Showcase

Real workflows. Not demos.

These are the recurring workflows our users run every day. None of them make for a viral video. All of them save someone two hours. The compound interest of automating the boring parts is the whole product thesis.

▶ Trigger: schedule, every Monday 9am

Release pulse

A coordinator agent pulls the past week of git activity, opens issues for the next 72 hours, and produces a paragraph of release notes. It posts the draft to a team channel for review. If no one objects within four hours, the draft is committed to CHANGELOG.md automatically.

activity-collector → issue-summarizer → release-writer → reviewer
⊛ Trigger: lattice event NewSupportEmail

Support triage

A proactive agent listens for incoming support email. For each new message it classifies the request, attaches the relevant history from the customer's previous tickets, and routes the thread to the right teammate with a one-line summary at the top. It also drafts an acknowledgement reply.

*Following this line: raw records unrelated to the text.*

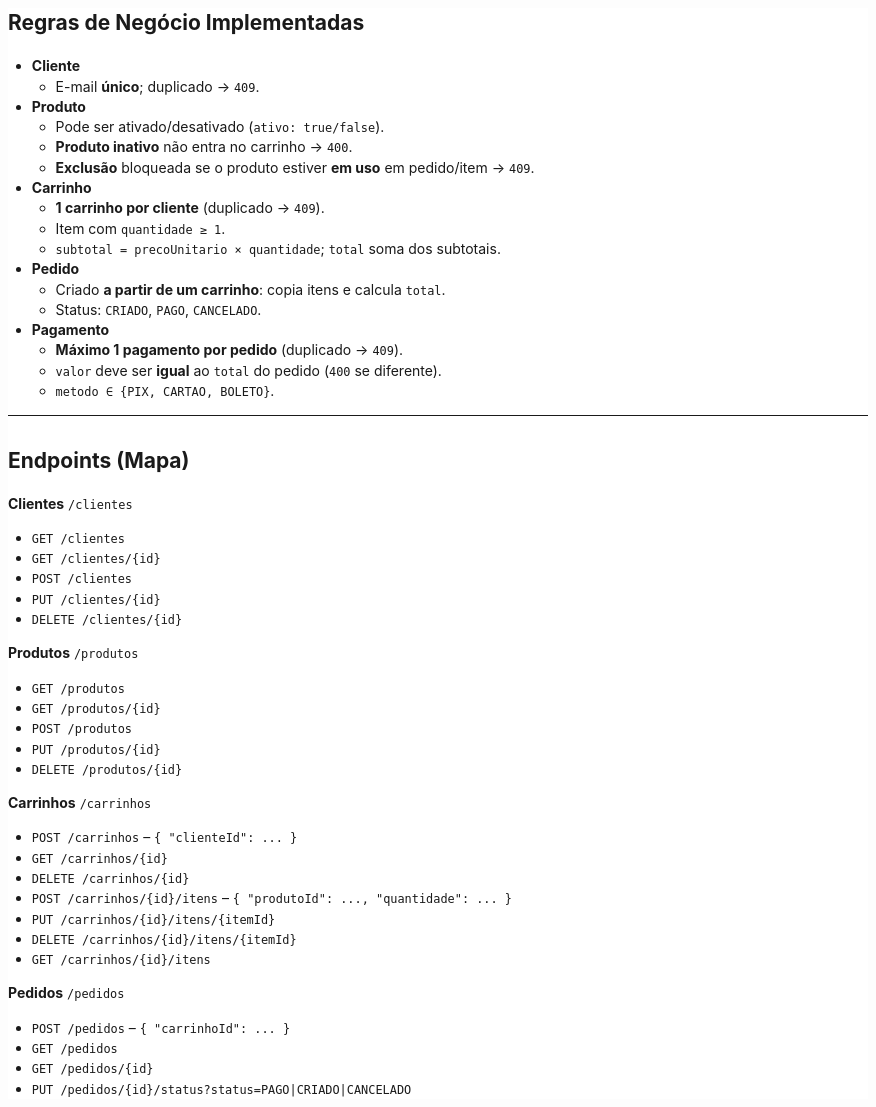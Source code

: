 
## Regras de Negócio Implementadas
- **Cliente**
  - E-mail **único**; duplicado → `409`.
- **Produto**
  - Pode ser ativado/desativado (`ativo: true/false`).
  - **Produto inativo** não entra no carrinho → `400`.
  - **Exclusão** bloqueada se o produto estiver **em uso** em pedido/item → `409`.
- **Carrinho**
  - **1 carrinho por cliente** (duplicado → `409`).
  - Item com `quantidade ≥ 1`.
  - `subtotal = precoUnitario × quantidade`; `total` soma dos subtotais.
- **Pedido**
  - Criado **a partir de um carrinho**: copia itens e calcula `total`.
  - Status: `CRIADO`, `PAGO`, `CANCELADO`.
- **Pagamento**
  - **Máximo 1 pagamento por pedido** (duplicado → `409`).
  - `valor` deve ser **igual** ao `total` do pedido (`400` se diferente).
  - `metodo ∈ {PIX, CARTAO, BOLETO}`.

---

## Endpoints (Mapa)
**Clientes** `/clientes`  
- `GET /clientes`
- `GET /clientes/{id}`
- `POST /clientes`
- `PUT /clientes/{id}`
- `DELETE /clientes/{id}`

**Produtos** `/produtos`  
- `GET /produtos`
- `GET /produtos/{id}`
- `POST /produtos`
- `PUT /produtos/{id}`
- `DELETE /produtos/{id}`

**Carrinhos** `/carrinhos`  
- `POST /carrinhos` – `{ "clienteId": ... }`
- `GET /carrinhos/{id}`
- `DELETE /carrinhos/{id}`
- `POST /carrinhos/{id}/itens` – `{ "produtoId": ..., "quantidade": ... }`
- `PUT /carrinhos/{id}/itens/{itemId}`
- `DELETE /carrinhos/{id}/itens/{itemId}`
- `GET /carrinhos/{id}/itens`

**Pedidos** `/pedidos`  
- `POST /pedidos` – `{ "carrinhoId": ... }`
- `GET /pedidos`
- `GET /pedidos/{id}`
- `PUT /pedidos/{id}/status?status=PAGO|CRIADO|CANCELADO`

classifier → history-retriever → responder
▶ Trigger: schedule, every weekday 8am

Daily briefing

A planner agent reads the team's calendar, the last 24 hours of activity, and any unresolved interrupts in the lattice. It produces a five-bullet morning briefing that lands in your inbox at 8am — what shipped, what's blocked, what needs you today.

calendar-reader → activity-summarizer → briefing-writer
▣ Trigger: session-mode, on demand

Bug bisection

When a test starts failing, you open a directory session and tell the agent which test is broken. It runs git bisect inside the sandbox, identifies the offending commit, opens the diff in the dashboard, and proposes a fix. You review and merge.

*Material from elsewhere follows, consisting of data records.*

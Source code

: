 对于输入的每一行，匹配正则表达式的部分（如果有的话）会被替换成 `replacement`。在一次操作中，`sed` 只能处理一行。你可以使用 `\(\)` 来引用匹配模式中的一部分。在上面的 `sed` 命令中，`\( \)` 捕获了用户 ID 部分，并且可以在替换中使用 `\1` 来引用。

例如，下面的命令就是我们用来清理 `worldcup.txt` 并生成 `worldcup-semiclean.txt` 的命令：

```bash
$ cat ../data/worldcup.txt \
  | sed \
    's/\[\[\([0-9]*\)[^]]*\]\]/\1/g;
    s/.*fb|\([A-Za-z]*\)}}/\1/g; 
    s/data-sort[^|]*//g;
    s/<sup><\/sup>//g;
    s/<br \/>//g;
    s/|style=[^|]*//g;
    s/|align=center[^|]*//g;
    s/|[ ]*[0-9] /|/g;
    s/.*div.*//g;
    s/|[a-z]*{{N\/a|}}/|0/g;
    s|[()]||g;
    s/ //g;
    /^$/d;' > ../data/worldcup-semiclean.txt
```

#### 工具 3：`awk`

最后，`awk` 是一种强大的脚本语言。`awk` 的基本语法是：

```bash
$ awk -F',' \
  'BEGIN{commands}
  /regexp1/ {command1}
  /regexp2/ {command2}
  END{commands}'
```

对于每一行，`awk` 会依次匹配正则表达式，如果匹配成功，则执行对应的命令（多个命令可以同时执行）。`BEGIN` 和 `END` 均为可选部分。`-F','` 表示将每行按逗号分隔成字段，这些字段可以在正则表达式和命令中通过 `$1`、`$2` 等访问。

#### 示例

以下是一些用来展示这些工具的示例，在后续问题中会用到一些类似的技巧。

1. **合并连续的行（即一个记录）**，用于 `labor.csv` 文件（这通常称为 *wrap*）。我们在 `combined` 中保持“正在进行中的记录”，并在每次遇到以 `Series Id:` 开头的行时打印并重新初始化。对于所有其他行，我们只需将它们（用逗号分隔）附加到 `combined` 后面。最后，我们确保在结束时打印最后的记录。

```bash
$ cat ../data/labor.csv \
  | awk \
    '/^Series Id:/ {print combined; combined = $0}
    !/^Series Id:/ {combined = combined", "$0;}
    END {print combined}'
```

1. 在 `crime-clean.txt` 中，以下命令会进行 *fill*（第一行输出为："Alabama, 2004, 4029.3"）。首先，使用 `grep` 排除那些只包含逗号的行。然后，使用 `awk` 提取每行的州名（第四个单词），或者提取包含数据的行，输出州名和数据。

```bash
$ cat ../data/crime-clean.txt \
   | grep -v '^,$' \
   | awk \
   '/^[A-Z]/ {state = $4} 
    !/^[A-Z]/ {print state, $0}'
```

bisector (single-agent session)
◇ Trigger: Skill fires on ContractUploaded

Contract review

A reviewer agent watches a folder for new contracts. When one lands, it parses the document, flags non-standard clauses, summarizes payment terms, and posts the findings to a review channel. Legal reads the summary, not the contract.

parser → clause-reviewer → summary-writer

Build your own.

Every workflow above is a few dozen lines of YAML and a couple of Skill declarations. The dashboard ships an editor that lets you wire agents visually, then commits the result back to disk.